I leaned back against the glass so I could see his face better. “Why are you breaking your cardinal rule, Jeremy?” He shook his head without looking at me. “Come meet them, Merry. I trust your judgment. If you say we stay out of it, we’ll stay out of it. But I think you’ll feel the same way I do.”
I touched his shoulder. “And how are you feeling, boss, other than worried?” I ran my hand down his arm, and it made him look at me.
His eyes had gone dark charcoal grey with anger. “Come meet them, Merry. If you’re as angry afterward as I am, then we’ll nail this bastard.”
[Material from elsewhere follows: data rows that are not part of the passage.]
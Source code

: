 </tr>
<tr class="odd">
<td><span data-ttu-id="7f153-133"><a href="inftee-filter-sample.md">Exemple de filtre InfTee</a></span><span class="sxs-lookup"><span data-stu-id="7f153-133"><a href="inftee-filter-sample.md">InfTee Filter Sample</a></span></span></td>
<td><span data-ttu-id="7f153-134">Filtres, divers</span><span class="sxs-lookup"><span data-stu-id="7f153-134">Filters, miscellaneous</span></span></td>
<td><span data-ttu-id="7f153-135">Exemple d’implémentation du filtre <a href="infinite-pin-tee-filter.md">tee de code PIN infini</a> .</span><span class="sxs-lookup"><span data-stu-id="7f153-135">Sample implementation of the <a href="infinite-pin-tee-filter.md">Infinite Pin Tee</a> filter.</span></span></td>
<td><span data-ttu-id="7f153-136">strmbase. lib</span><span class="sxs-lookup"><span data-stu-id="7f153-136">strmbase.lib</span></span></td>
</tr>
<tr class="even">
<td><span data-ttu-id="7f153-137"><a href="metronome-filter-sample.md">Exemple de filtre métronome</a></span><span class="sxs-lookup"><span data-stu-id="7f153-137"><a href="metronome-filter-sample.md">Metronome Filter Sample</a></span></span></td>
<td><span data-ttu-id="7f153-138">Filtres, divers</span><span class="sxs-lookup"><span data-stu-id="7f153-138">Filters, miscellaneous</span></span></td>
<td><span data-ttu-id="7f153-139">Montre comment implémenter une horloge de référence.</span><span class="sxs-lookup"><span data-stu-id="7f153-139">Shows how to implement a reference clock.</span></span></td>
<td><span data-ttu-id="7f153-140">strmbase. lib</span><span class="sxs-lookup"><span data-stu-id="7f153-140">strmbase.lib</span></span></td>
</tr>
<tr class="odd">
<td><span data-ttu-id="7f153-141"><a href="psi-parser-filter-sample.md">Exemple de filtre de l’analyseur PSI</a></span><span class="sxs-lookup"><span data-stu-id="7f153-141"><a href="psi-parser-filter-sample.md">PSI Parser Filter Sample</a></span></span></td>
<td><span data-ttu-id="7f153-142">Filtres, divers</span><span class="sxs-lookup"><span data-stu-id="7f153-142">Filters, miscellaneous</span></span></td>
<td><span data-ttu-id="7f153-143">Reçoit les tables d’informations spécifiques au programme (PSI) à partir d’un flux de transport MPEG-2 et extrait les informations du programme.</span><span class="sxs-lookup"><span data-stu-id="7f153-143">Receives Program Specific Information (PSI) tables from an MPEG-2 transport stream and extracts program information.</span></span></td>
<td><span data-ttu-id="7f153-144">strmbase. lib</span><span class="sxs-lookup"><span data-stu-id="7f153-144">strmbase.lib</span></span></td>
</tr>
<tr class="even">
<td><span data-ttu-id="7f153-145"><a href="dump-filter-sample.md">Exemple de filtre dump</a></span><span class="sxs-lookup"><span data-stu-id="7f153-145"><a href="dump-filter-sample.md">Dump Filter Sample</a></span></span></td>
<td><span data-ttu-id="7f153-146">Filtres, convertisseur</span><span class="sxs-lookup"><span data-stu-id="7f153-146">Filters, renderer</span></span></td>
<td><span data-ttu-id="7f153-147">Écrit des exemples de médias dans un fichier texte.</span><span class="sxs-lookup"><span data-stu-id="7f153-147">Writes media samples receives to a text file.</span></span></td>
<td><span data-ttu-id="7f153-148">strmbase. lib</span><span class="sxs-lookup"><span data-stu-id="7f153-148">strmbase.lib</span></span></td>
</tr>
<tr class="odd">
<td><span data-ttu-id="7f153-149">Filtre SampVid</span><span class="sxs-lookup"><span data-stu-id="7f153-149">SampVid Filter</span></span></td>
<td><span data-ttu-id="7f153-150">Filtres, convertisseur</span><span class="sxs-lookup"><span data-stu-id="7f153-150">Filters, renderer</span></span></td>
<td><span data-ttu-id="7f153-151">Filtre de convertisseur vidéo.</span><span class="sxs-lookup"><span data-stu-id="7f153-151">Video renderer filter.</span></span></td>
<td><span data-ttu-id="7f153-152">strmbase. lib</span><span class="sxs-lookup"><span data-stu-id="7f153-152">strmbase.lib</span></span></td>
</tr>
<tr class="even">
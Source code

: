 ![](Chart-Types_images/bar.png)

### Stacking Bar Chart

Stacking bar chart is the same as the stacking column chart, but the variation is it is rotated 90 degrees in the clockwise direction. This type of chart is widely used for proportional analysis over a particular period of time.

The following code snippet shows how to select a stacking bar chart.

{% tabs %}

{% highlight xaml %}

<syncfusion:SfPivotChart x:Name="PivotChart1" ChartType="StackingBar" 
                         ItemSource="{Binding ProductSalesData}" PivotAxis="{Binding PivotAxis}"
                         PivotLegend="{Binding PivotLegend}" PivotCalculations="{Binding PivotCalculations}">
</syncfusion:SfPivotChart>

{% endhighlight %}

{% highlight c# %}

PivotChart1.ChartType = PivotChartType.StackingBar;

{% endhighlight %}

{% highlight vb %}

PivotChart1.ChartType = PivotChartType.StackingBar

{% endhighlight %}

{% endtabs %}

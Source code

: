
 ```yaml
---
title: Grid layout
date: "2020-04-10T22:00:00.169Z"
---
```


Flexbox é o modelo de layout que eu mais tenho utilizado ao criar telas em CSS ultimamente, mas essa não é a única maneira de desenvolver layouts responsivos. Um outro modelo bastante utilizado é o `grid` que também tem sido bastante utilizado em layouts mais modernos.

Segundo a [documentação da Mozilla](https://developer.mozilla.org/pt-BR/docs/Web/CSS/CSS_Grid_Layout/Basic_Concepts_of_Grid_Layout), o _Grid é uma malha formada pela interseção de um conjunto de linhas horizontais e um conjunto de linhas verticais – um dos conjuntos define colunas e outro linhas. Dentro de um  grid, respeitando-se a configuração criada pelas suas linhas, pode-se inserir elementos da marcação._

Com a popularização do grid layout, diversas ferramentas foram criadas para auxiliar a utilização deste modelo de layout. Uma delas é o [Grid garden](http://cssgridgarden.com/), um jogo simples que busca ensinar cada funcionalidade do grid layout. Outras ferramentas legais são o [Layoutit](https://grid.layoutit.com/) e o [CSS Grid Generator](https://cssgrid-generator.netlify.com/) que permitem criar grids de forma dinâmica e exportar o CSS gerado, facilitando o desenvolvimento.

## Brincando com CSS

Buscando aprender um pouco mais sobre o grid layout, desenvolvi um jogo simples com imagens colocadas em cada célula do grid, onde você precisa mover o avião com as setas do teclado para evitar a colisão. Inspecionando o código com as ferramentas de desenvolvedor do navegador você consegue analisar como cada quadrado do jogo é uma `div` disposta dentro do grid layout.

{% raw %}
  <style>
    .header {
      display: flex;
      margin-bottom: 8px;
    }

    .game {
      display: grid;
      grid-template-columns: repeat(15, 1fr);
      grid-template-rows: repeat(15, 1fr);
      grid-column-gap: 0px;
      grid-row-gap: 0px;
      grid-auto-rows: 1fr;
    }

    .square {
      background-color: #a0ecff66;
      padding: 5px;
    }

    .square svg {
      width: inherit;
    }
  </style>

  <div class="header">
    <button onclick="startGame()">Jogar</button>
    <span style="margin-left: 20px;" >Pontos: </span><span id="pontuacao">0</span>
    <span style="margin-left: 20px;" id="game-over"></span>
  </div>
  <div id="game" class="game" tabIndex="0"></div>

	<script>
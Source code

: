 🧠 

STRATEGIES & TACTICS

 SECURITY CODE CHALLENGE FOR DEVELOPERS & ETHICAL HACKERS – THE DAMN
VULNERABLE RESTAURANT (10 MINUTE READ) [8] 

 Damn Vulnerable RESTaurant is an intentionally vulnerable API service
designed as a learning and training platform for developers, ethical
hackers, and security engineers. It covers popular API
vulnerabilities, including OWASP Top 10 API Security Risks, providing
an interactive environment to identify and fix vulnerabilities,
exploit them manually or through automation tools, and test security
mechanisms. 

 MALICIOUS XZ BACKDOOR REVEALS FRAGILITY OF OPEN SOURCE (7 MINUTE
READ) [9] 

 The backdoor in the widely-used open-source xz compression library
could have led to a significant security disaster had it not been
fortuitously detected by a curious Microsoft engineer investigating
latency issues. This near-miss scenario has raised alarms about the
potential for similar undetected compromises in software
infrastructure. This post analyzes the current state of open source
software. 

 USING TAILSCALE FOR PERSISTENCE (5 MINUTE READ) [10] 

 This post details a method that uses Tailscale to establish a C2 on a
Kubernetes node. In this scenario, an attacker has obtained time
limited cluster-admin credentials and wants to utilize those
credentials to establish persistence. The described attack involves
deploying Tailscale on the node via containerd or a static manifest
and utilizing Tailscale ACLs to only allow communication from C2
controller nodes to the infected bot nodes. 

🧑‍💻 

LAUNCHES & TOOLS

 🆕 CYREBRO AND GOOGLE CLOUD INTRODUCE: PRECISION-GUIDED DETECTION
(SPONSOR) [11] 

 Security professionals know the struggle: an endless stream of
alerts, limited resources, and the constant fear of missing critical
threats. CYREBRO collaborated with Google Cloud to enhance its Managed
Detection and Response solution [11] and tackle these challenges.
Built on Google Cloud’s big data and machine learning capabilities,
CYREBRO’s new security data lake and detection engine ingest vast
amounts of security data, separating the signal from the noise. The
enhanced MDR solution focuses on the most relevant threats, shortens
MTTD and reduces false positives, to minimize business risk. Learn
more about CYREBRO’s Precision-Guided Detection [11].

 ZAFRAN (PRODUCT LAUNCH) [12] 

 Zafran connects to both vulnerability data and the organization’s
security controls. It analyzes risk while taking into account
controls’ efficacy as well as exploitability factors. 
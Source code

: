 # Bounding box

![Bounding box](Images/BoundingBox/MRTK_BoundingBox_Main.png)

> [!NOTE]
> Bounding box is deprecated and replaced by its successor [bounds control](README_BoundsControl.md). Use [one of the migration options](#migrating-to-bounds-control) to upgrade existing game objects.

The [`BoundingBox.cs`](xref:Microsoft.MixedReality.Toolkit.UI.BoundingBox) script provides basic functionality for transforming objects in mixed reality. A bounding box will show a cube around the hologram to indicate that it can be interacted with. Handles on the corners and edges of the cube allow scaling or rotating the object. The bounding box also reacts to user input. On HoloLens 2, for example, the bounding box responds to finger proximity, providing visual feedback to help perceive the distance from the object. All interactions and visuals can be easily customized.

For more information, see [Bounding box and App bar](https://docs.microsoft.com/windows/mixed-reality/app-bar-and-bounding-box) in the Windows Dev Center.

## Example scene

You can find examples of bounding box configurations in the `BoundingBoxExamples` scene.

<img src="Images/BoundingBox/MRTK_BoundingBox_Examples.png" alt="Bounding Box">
I gripped his arm. “Jeremy, relax. It’s just a divorce case.”
“What if I told you it was attempted murder?” His voice was calm. Matter of fact, it didn’t match the intensity in his eyes, the vibrating tension in his arm.
I moved back from him. “Attempted murder? What are you talking about?”
“The nastiest death spell that’s ever walked into my office.”
“The husband is trying to kill her?” I made it a question.
“Someone is, and the wife says it’s the husband. The mistress agrees with the wife.”
I blinked at him. “Are you saying that the wife and the mistress are in your office?”
He nodded, and even through all the outrage, he smiled.
I smiled back. “Well, that’s got to be a first.”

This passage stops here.